Discordance seems to occur more commonly with newly exposed individuals and for those individuals with low-intensity exposure. While the generally accepted window period between exposure and a measurable immune system response is 8 weeks, some individuals may take longer to convert their skin test or IGRA. This may be the result of a dose-dependent relationship between the intensity of the exposure and the immune system response.

One Ugandan study found that while 41% of household exposures had skin test conversion by 3 months, an additional 10% of conversions occurred at 6 months or later. Compared to those with a baseline positive TST, those with TST conversions at 3 months or later had slowly increasing gamma-interferon production that took 3-12 months following exposure to reach detectable levels. In a group of soldiers with TB exposure, 78% had positive skin tests within 1 month, but only 63% had a positive IGRA at that time. Serial IGRA testing showed that conversions continued to occur up to 14-22 weeks after exposure.

On the basis of these studies, Collins and colleagues have proposed a hypothetical model for TST and IGRA responses. With high-intensity exposure, some individuals may have already developed a positive TST response with baseline testing (within 2 weeks after a known exposure), while few would have a positive IGRA. Over the next 2-10 weeks, conversion of the IGRA is delayed relative to the TST, although both tests will capture the majority of infected persons by 10 weeks post-exposure. However, with low-intensity exposure, conversion of both tests may be delayed beyond 10 weeks, with even further delay of the IGRA test compared with the TST.

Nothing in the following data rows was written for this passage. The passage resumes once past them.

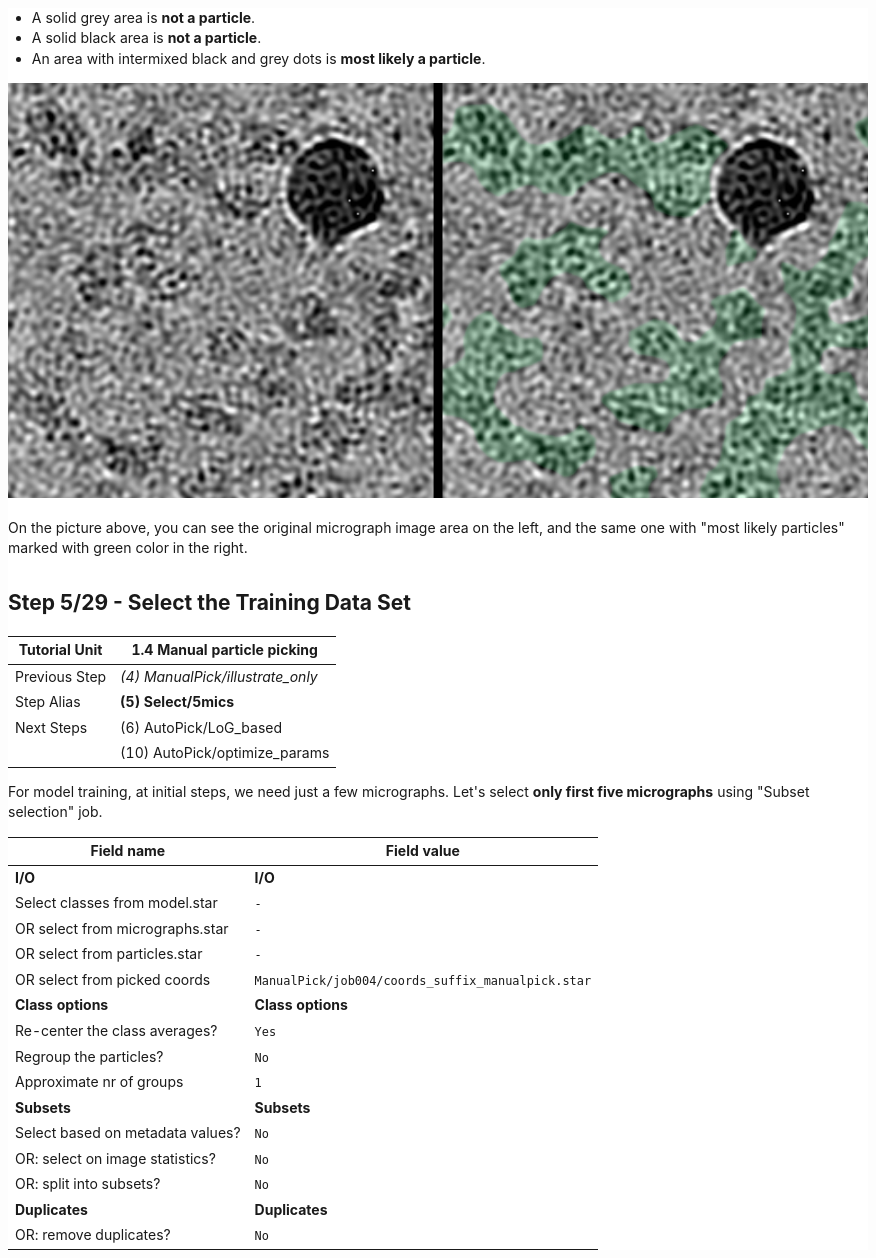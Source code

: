 * A solid grey area is **not a particle**.
* A solid black area is **not a particle**.
* An area with intermixed black and grey dots is **most likely a particle**.

![images/relion_micrograph_comparison.jpg](images/relion_micrograph_comparison.jpg)

On the picture above, you can see the original micrograph image area on the left, and the same one with "most likely particles" marked with green color in the right.


## Step 5/29 - Select the Training Data Set

Tutorial Unit | 1.4 Manual particle picking
--- | ---
Previous Step | *(4) ManualPick/illustrate_only*
Step Alias | **(5) Select/5mics**
Next Steps | (6) AutoPick/LoG_based
　 | (10) AutoPick/optimize_params

For model training, at initial steps, we need just a few micrographs. Let's select **only first five micrographs** using "Subset selection" job.

Field name | Field value
--- | ---
**I/O** | **I/O**
Select classes from model.star | `-`
OR select from micrographs.star | `-`
OR select from particles.star  | `-`
OR select from picked coords | `ManualPick/job004/coords_suffix_manualpick.star`
**Class options** | **Class options**
Re-center the class averages? | `Yes`
Regroup the particles? | `No`
Approximate nr of groups | `1`
**Subsets** | **Subsets**
Select based on metadata values? | `No`
OR: select on image statistics? | `No`
OR: split into subsets? | `No`
**Duplicates** | **Duplicates**
OR: remove duplicates? | `No`
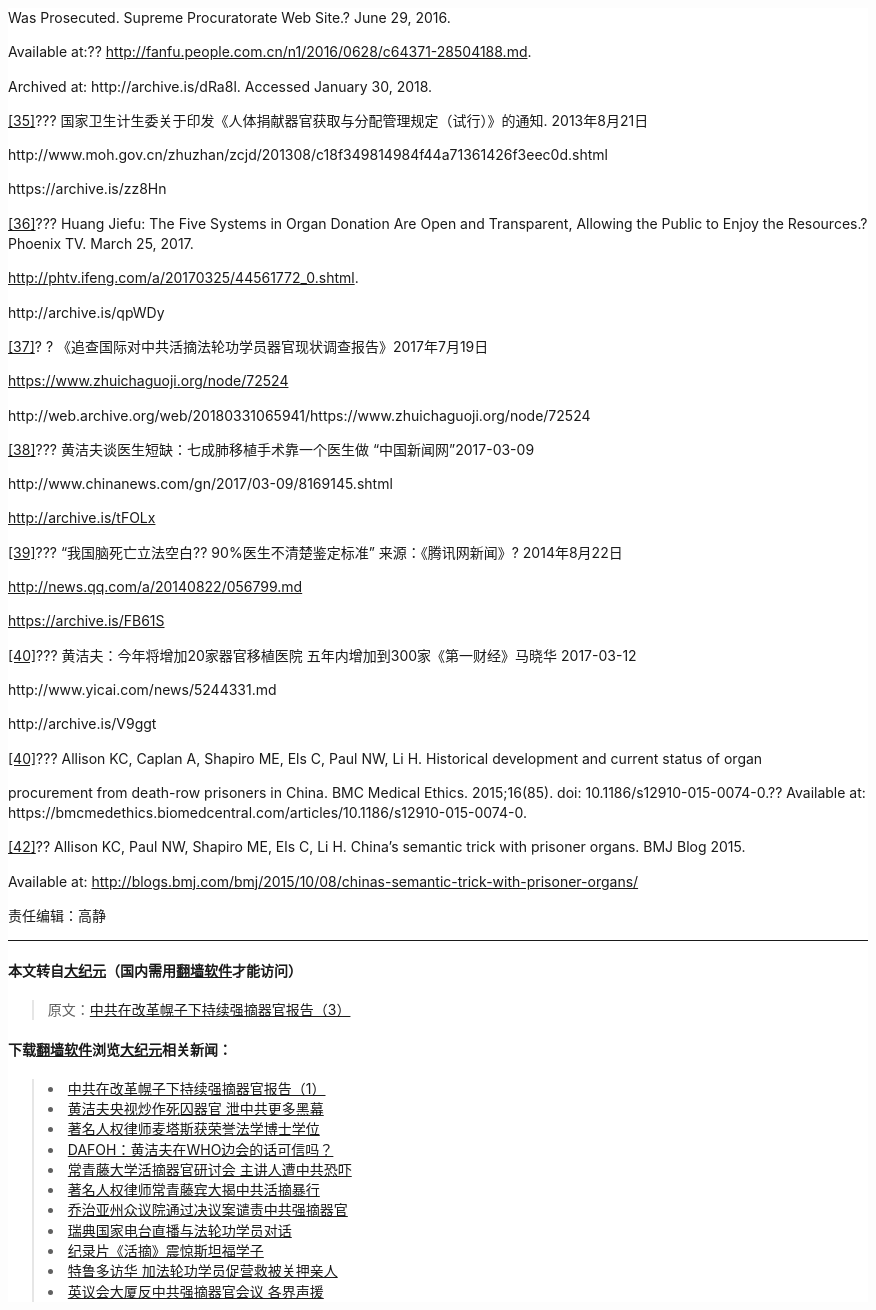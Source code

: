 <p>Was Prosecuted. Supreme Procuratorate Web Site.? June 29, 2016.</p>
<p>Available at:?? <a href="http://fanfu.people.com.cn/n1/2016/0628/c64371-28504188.md">http://fanfu.people.com.cn/n1/2016/0628/c64371-28504188.md</a>.</p>
<p>Archived at: http://archive.is/dRa8l. Accessed January 30, 2018.</p>
<p><a href="#_ednref35" name="_edn35">[35]</a>??? 国家卫生计生委关于印发《人体捐献器官获取与分配管理规定（试行）》的通知. 2013年8月21日</p>
<p>http://www.moh.gov.cn/zhuzhan/zcjd/201308/c18f349814984f44a71361426f3eec0d.shtml</p>
<p>https://archive.is/zz8Hn</p>
<p><a href="#_ednref36" name="_edn36">[36]</a>??? Huang Jiefu: The Five Systems in Organ Donation Are Open and Transparent, Allowing the Public to Enjoy the Resources.? Phoenix TV. March 25, 2017.</p>
<p><a href="http://phtv.ifeng.com/a/20170325/44561772_0.shtml">http://phtv.ifeng.com/a/20170325/44561772_0.shtml</a>.</p>
<p>http://archive.is/qpWDy</p>
<p><a href="#_ednref37" name="_edn37">[37]</a>? ? 《追查国际对中共活摘法轮功学员器官现状调查报告》2017年7月19日</p>
<p><a href="https://www.zhuichaguoji.org/node/72524">https://www.zhuichaguoji.org/node/72524</a></p>
<p>http://web.archive.org/web/20180331065941/https://www.zhuichaguoji.org/node/72524</p>
<p><a href="#_ednref38" name="_edn38">[38]</a>??? 黄洁夫谈医生短缺：七成肺移植手术靠一个医生做 “中国新闻网”2017-03-09</p>
<p>http://www.chinanews.com/gn/2017/03-09/8169145.shtml</p>
<p><a href="http://archive.is/tFOLx">http://archive.is/tFOLx</a></p>
<p><a href="#_ednref39" name="_edn39">[39]</a>??? “我国脑死亡立法空白?? 90%医生不清楚鉴定标准” 来源：《腾讯网新闻》? 2014年8月22日</p>
<p><a href="http://news.qq.com/a/20140822/056799.md">http://news.qq.com/a/20140822/056799.md</a></p>
<p><a href="https://archive.is/FB61S">https://archive.is/FB61S</a></p>
<p><a href="#_ednref40" name="_edn40">[40]</a>??? 黄洁夫：今年将增加20家器官移植医院 五年内增加到300家《第一财经》马晓华 2017-03-12</p>
<p>http://www.yicai.com/news/5244331.md</p>
<p>http://archive.is/V9ggt</p>
<p><a href="#_ednref41" name="_edn41">[40]</a>??? Allison KC, Caplan A, Shapiro ME, Els C, Paul NW, Li H. Historical development and current status of organ</p>
<p>procurement from death-row prisoners in China. BMC Medical Ethics. 2015;16(85). doi: 10.1186/s12910-015-0074-0.?? Available at: https://bmcmedethics.biomedcentral.com/articles/10.1186/s12910-015-0074-0.</p>
<p><a href="#_ednref42" name="_edn42">[42]</a>?? Allison KC, Paul NW, Shapiro ME, Els C, Li H. China’s semantic trick with prisoner organs. BMJ Blog 2015.</p>
<p>Available at: <a href="http://blogs.bmj.com/bmj/2015/10/08/chinas-semantic-trick-with-prisoner-organs/">http://blogs.bmj.com/bmj/2015/10/08/chinas-semantic-trick-with-prisoner-organs/</a></p>
<p>责任编辑：高静</p>
<hr>

#### 本文转自<a href="http://www.epochtimes.com">大纪元</a>（国内需用<a href="https://git.io/JesJV">翻墙软件</a>才能访问）
> 原文：<a href="http://www.epochtimes.com/gb/18/7/18/n10572627.htm">中共在改革幌子下持续强摘器官报告（3）</a>
#### 下载<a href="https://git.io/JesJV">翻墙软件</a>浏览<a href="http://www.epochtimes.com">大纪元</a>相关新闻：
> <li><a href="http://www.epochtimes.com/gb/18/7/18/n10572246.htm">中共在改革幌子下持续强摘器官报告（1）</a></li>
> <li><a href="http://www.epochtimes.com/gb/18/7/18/n10572869.htm">黄洁夫央视炒作死囚器官 泄中共更多黑幕</a></li>
> <li><a href="http://www.epochtimes.com/gb/18/6/14/n10485204.htm">著名人权律师麦塔斯获荣誉法学博士学位</a></li>
> <li><a href="http://www.epochtimes.com/gb/18/5/31/n10445047.htm">DAFOH：黄洁夫在WHO边会的话可信吗？</a></li>
> <li><a href="http://www.epochtimes.com/gb/18/4/20/n10321571.htm">常青藤大学活摘器官研讨会 主讲人遭中共恐吓</a></li>
> <li><a href="http://www.epochtimes.com/gb/18/4/19/n10318181.htm">著名人权律师常青藤宾大揭中共活摘暴行</a></li>
> <li><a href="http://www.epochtimes.com/gb/18/3/27/n10252305.htm">乔治亚州众议院通过决议案谴责中共强摘器官</a></li>
> <li><a href="http://www.epochtimes.com/gb/17/7/17/n9421725.htm">瑞典国家电台直播与法轮功学员对话</a></li>
> <li><a href="http://www.epochtimes.com/gb/16/10/14/n8396863.htm">纪录片《活摘》震惊斯坦福学子</a></li>
> <li><a href="http://www.epochtimes.com/gb/16/8/26/n8240410.htm">特鲁多访华 加法轮功学员促营救被关押亲人</a></li>
> <li><a href="https://github.com/asdfghy6/djy/blob/master/gb/18/4/19/n10318958.md">英议会大厦反中共强摘器官会议 各界声援</a></li>
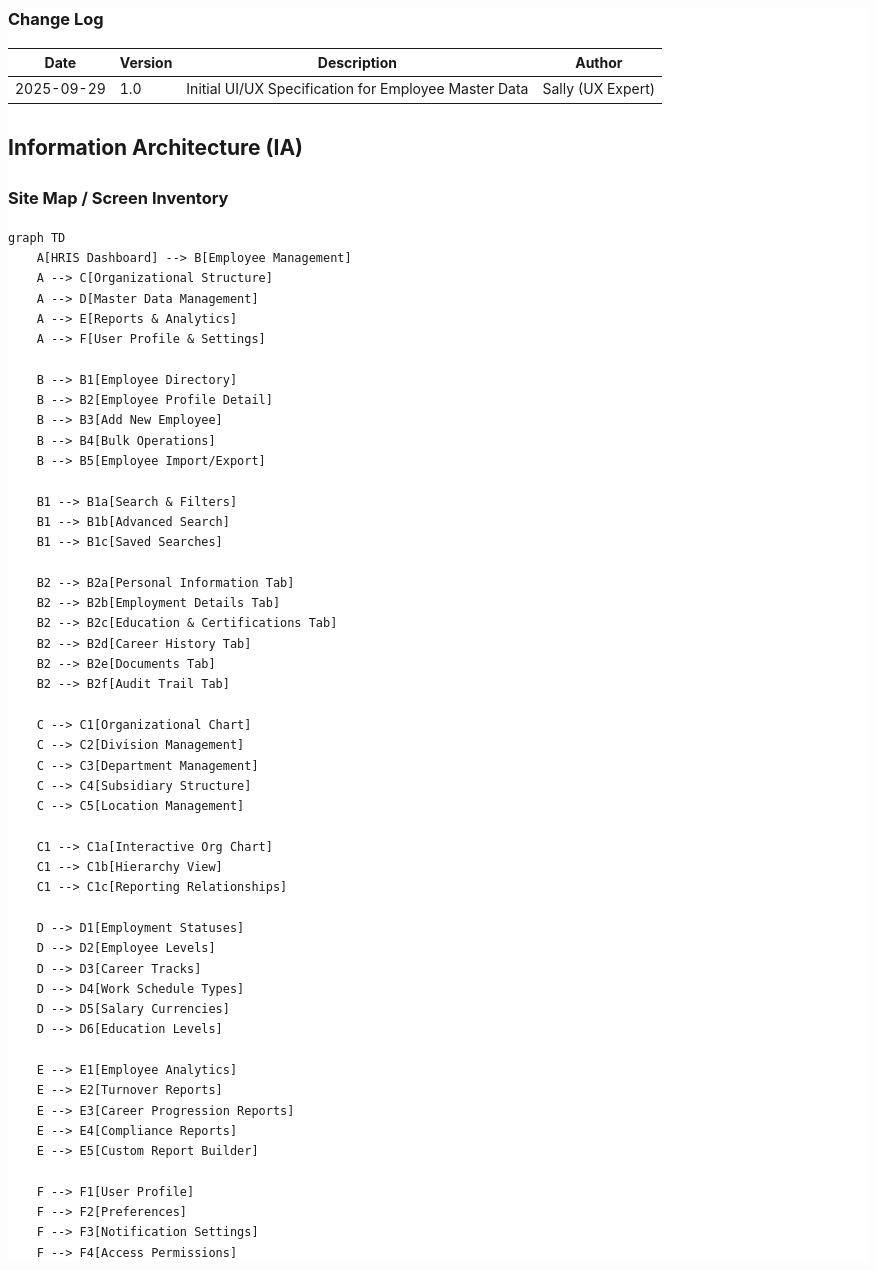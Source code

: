 ### Change Log

| Date       | Version | Description                                          | Author            |
| ---------- | ------- | ---------------------------------------------------- | ----------------- |
| 2025-09-29 | 1.0     | Initial UI/UX Specification for Employee Master Data | Sally (UX Expert) |

## Information Architecture (IA)

### Site Map / Screen Inventory

```mermaid
graph TD
    A[HRIS Dashboard] --> B[Employee Management]
    A --> C[Organizational Structure]
    A --> D[Master Data Management]
    A --> E[Reports & Analytics]
    A --> F[User Profile & Settings]

    B --> B1[Employee Directory]
    B --> B2[Employee Profile Detail]
    B --> B3[Add New Employee]
    B --> B4[Bulk Operations]
    B --> B5[Employee Import/Export]

    B1 --> B1a[Search & Filters]
    B1 --> B1b[Advanced Search]
    B1 --> B1c[Saved Searches]

    B2 --> B2a[Personal Information Tab]
    B2 --> B2b[Employment Details Tab]
    B2 --> B2c[Education & Certifications Tab]
    B2 --> B2d[Career History Tab]
    B2 --> B2e[Documents Tab]
    B2 --> B2f[Audit Trail Tab]

    C --> C1[Organizational Chart]
    C --> C2[Division Management]
    C --> C3[Department Management]
    C --> C4[Subsidiary Structure]
    C --> C5[Location Management]

    C1 --> C1a[Interactive Org Chart]
    C1 --> C1b[Hierarchy View]
    C1 --> C1c[Reporting Relationships]

    D --> D1[Employment Statuses]
    D --> D2[Employee Levels]
    D --> D3[Career Tracks]
    D --> D4[Work Schedule Types]
    D --> D5[Salary Currencies]
    D --> D6[Education Levels]

    E --> E1[Employee Analytics]
    E --> E2[Turnover Reports]
    E --> E3[Career Progression Reports]
    E --> E4[Compliance Reports]
    E --> E5[Custom Report Builder]

    F --> F1[User Profile]
    F --> F2[Preferences]
    F --> F3[Notification Settings]
    F --> F4[Access Permissions]
```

Interpretation of IGRA results, therefore, may require not only risk stratification but consideration of exposure history. And skin testing still may prove to be more reliable and efficient than IGRA in evaluating household exposures or other exposures, especially low-intensity exposures.


LASIK, Humidifiers, and Mycobacterium chelonae Ocular Infections

SOURCE: Notes from the field: Mycobacterium chelonae eye infections associated with humidifier use in an outpatient LASIK clinic — Ohio, 2015. Morbid Mortal Wkly Rep 2015;64:1177.

Approximately 600,000 LASIK surgeries are performed annually in the United States. In February 2015, public health authorities were notified of the occurrence of four cases of eye infection secondary to M. chelonae in persons who had undergone LASIK surgery at an ambulatory surgery clinic in Toledo, OH. Two infections had occurred in six patients undergoing LASIK in January, and an initial investigation was unrevealing. Two additional infections occurred in February, prompting further investigation.

It turns out that the manufacturers of LASIK equipment recommend the use of humidified air to maintain 40-50% relative humidity during procedures. The clinic employed two consumer-grade cold air humidifiers for this purpose, which were filled with tap water and located near the patient procedures. The humidifiers each had an internal reservoir, and one provided a cold air mist. Samples taken from the misting humidifier reservoir were positive for M. chelonae, which was identical to three of four patient isolates and closely related to the fourth (> 95%) by pulsed-field gel electrophoresis.

Currently, the CDC environmental infection control guidelines prohibit the use of reservoir-style humidifiers in healthcare facilities, and state that only steam humidification should be used with appropriate precautions. The clinic subsequently upgraded its ventilation system to provide appropriately humidified central air.